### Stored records
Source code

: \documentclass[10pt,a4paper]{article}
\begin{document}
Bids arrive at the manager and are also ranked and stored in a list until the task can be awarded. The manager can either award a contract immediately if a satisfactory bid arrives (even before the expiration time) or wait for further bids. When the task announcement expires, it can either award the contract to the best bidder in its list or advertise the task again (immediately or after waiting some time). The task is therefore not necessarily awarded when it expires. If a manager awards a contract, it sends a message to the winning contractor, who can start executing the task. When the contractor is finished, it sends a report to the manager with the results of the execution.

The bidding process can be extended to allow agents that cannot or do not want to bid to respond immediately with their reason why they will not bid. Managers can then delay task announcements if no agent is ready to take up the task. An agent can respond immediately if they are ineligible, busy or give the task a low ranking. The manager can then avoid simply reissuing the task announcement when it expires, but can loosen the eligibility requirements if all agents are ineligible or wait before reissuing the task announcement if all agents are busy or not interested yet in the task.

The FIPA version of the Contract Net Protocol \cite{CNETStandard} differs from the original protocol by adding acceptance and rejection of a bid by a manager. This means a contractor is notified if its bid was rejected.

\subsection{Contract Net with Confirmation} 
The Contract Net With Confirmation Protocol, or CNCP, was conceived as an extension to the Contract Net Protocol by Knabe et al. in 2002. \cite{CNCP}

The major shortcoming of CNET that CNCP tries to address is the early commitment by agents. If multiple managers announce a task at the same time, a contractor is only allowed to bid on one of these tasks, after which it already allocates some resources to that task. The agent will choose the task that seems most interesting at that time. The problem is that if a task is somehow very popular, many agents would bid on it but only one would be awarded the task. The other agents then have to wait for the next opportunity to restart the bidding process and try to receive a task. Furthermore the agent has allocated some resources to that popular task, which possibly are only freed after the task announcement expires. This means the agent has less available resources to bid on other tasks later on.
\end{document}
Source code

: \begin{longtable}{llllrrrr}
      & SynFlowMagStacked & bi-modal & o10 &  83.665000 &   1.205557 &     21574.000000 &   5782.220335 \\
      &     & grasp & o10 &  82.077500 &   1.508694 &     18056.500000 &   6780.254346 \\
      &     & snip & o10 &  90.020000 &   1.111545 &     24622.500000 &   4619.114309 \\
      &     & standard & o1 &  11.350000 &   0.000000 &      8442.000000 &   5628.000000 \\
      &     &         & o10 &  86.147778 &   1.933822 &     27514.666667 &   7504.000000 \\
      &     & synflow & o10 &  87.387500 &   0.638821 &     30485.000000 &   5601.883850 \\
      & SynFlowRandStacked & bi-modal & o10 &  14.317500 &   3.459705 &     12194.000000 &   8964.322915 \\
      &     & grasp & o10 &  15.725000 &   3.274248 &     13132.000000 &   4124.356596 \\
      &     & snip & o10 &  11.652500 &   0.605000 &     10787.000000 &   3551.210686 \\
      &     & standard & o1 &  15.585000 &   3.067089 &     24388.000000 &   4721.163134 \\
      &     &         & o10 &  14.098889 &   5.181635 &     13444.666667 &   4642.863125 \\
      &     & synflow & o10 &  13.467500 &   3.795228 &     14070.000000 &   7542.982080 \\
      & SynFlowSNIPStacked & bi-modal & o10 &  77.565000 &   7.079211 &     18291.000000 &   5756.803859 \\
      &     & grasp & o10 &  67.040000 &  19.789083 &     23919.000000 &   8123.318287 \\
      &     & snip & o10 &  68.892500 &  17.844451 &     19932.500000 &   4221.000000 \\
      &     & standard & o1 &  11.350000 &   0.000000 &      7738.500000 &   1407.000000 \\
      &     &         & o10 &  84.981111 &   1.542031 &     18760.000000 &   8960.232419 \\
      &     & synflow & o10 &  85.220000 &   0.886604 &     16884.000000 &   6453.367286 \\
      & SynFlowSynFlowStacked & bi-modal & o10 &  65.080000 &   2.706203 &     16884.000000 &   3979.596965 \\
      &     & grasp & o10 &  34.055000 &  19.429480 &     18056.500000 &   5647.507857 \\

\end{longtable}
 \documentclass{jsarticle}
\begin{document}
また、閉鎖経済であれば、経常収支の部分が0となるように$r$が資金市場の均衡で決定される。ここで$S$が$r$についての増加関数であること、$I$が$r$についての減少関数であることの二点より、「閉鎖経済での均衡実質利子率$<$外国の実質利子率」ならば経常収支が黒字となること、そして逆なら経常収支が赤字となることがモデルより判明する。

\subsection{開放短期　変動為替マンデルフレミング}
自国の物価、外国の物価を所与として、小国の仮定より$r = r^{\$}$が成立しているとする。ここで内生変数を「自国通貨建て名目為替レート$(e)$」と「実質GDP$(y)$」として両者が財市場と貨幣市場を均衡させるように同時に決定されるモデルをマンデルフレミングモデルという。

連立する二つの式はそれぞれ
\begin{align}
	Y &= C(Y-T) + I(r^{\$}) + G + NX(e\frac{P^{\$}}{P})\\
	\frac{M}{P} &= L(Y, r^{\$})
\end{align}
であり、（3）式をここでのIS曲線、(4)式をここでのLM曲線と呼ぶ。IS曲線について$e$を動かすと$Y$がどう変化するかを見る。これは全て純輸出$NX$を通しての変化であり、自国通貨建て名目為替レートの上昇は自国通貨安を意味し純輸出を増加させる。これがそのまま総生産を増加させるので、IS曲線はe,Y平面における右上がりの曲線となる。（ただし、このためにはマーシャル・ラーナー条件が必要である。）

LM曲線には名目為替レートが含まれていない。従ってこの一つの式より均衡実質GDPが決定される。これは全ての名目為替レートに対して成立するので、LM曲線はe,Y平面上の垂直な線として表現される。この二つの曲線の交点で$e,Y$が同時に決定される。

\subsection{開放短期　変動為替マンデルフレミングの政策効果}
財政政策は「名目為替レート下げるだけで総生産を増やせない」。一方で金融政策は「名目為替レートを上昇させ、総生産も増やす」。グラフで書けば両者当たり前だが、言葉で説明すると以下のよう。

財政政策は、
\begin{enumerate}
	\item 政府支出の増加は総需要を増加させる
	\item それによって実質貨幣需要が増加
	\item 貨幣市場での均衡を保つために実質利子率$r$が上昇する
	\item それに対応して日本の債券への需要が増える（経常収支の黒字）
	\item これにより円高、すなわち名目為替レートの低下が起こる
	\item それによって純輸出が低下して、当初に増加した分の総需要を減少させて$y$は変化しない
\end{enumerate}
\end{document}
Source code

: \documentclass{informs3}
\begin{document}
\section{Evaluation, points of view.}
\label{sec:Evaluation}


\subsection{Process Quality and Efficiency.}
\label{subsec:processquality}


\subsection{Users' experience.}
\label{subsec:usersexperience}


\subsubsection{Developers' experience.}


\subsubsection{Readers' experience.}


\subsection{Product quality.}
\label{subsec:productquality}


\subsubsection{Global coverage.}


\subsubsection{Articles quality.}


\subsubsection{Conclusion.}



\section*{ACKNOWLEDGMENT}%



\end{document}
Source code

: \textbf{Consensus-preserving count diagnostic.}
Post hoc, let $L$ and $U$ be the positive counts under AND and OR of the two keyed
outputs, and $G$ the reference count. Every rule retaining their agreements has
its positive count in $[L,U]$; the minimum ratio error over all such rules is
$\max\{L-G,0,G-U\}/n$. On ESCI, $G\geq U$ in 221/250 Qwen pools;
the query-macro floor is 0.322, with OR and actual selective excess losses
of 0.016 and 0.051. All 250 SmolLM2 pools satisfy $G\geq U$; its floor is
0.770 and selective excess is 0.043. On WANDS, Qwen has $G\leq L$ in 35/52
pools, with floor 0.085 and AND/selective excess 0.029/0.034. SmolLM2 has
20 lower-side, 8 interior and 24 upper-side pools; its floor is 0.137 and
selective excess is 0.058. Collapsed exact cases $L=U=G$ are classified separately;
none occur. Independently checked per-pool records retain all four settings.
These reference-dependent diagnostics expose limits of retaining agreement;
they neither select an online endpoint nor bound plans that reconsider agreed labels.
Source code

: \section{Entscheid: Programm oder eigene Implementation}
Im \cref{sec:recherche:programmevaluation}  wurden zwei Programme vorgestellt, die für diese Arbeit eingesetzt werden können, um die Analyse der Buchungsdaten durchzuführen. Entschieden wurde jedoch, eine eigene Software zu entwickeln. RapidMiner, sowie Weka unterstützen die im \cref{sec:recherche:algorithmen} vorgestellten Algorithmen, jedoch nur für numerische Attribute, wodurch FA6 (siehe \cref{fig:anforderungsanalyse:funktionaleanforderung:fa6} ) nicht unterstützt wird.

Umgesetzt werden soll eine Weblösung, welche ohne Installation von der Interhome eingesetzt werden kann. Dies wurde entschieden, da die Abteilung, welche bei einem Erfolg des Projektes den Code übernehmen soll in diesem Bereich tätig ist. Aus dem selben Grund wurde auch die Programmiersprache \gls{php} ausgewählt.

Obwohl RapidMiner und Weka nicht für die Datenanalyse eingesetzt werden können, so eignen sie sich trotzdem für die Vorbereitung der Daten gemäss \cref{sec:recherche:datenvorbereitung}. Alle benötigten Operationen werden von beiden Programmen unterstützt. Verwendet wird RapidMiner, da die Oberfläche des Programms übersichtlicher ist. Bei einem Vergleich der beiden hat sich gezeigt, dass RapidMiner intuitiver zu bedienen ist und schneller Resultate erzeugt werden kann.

### PROBLEM
Please work out how many lines of the data include the string "CNCP" and reply with the number alone.

### RESPONSE
2